A second point about unauthorized activity is working [which is prohibited in most cases under most student visas]. It could be that your work is in a gray area, you know. I speak with people who say “well I’m just volunteering here. I’m not getting paid.” But if another person, an American worker, would actually get paid to do that job, then that volunteer position is unlawful work. So these gray areas have always traditionally been a problem, but going forward for students it is going to be a bigger risk than it has ever has been.
The second important change is that, the day after completing the course or any practical training and any grace period, one will start accruing unlawful presence. So what does that mean? If you completed the course, on any one of these visa you’ll have grace periods — meaning that when you finish the course you have amount of days to hang around, wrap up and then leave and that grace period is completely fine. For example J visa holders have thirty days. But what the government is saying is, if you’ve completed your course and you’ve completed your grace period and haven’t left, you are now automatically accruing unlawful presence.
So the big change is how aggressively they’re they’re coming after you? Where past administrations might have been lenient when these statuses lapse, in this case they’re starting to enforce that more aggressively. Is that right?
Absolutely, that’s right. Yes. And then the and the third one is that the day are after the I-94 [student visa form] expires (if there was an actual date on it) that’s when you become unlawfully present. And the last one is, sometimes a judge will make a determination and procedurally one is allowed to appeal the decision. And now the government is saying that even while you appeal that decision, we are going to consider your status unlawfully present.
Now all of these different ways you might become unlawfully present can lead to one thing: detention.

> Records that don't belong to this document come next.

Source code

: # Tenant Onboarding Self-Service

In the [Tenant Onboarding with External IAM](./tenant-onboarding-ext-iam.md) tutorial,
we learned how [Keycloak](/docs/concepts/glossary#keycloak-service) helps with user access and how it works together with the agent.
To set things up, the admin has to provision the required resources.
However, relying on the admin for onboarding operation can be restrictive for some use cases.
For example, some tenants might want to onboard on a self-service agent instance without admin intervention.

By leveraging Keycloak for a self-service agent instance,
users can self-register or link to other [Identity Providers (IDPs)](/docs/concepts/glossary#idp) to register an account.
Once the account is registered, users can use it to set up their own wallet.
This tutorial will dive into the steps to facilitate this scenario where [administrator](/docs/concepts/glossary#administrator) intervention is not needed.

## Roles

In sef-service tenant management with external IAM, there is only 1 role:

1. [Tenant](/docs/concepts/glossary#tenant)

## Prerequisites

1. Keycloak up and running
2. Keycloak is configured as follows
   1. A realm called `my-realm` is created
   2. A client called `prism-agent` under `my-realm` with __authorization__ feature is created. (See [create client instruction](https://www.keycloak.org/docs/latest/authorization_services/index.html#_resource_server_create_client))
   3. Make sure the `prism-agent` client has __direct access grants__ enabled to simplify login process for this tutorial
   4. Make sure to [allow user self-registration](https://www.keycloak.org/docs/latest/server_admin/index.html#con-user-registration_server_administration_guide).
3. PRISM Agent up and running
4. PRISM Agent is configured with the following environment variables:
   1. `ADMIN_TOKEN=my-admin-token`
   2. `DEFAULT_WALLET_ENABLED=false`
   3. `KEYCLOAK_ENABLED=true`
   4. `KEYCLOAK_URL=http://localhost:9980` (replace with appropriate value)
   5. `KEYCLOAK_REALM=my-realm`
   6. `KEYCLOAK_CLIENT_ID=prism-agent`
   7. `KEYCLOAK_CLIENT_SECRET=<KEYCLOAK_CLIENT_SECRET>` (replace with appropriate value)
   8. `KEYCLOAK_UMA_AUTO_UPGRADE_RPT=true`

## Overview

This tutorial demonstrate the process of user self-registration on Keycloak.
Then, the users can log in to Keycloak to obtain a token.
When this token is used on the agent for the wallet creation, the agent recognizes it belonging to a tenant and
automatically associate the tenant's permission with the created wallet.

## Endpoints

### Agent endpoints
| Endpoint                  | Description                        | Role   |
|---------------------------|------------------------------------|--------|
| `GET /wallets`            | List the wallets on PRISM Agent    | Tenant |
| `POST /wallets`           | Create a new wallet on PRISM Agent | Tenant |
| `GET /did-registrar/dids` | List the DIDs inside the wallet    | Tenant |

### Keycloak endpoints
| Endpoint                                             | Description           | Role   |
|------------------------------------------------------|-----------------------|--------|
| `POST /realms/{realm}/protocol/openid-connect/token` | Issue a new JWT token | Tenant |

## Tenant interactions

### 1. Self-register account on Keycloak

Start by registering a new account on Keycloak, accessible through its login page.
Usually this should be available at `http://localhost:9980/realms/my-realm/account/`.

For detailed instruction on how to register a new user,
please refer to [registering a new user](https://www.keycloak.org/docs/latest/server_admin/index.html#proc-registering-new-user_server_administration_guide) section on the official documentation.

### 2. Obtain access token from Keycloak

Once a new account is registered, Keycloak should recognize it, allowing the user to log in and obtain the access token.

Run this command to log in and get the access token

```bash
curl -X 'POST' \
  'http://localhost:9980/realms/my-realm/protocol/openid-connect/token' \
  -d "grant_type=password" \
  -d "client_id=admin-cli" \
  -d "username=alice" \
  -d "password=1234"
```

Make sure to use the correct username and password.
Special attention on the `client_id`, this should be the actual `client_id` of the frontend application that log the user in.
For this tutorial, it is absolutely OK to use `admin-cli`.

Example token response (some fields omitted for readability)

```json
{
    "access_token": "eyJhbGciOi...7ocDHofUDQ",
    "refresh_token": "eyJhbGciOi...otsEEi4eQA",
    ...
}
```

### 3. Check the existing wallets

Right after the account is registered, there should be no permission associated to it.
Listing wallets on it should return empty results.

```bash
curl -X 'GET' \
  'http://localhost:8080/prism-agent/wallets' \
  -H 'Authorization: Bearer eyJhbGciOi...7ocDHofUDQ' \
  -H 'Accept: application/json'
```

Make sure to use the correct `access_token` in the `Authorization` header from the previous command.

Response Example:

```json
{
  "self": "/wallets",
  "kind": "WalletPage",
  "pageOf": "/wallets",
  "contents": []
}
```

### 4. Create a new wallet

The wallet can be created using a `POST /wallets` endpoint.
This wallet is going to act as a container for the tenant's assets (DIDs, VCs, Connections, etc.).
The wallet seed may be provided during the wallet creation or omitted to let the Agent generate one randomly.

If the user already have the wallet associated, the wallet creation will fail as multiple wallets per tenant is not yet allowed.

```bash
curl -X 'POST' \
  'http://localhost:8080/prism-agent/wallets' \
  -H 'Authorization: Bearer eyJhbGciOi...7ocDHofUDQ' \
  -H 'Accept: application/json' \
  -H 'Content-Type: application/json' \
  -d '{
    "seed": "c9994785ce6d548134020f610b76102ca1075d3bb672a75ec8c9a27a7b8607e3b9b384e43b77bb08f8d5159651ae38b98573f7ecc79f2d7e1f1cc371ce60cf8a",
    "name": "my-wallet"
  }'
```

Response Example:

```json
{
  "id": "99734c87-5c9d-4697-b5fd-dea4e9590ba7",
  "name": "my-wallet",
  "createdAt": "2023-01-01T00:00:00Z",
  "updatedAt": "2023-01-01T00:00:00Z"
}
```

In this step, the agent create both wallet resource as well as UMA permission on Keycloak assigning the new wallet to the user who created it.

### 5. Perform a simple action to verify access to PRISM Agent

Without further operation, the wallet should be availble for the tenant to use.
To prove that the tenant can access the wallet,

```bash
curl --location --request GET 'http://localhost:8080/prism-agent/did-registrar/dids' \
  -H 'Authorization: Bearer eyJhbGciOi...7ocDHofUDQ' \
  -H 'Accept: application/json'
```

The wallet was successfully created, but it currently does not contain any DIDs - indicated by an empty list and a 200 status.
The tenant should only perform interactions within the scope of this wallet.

So the bottom line is international students need to be much more careful to not fall out of status accidentally, because if they do they’re they’re facing removal proceedings and possibly ending up detained and then deported?
That’s right. So now students have to be acutely aware of what their status is. How long do I have to stay here? And what are the things that will get me out of status. So my recommendation would be to talk to the international student department at your school, so that they can give you a 101 of what might makes them fall out of status.
We’re almost out of time. But I want to ask you one more big-picture question: from a devil’s advocate standpoint, isn’t it good to be enforcing that these rules as they stand, and to be holding international students to the laws are written? What do we lose from this more aggressive enforcement?
That’s a really good question. You know as a lawyer you know I want people to maintain status and they want them to follow the law.
But what we have seen with this administration over and over and over again is arbitrary decisions. And these arbitrary decisions that they’re making are affecting immigration as a whole. Schools will find that students don’t want to come here anymore. And there is already a drastic drop in the number of international students that are coming to the U.S.. These students contribute to the future of America. They’re contributing to the economy. There are many statistics to show how beneficial international students are. So when arbitrary rules are put into place it affects not just the student, it actually affects an entire ecosystem.
I think what we will see in 2019 is that schools are going to be struggling to get students. People will essentially say well America’s no longer the place for us to go and get our education. Because I can get it in Canada, and they actually want me.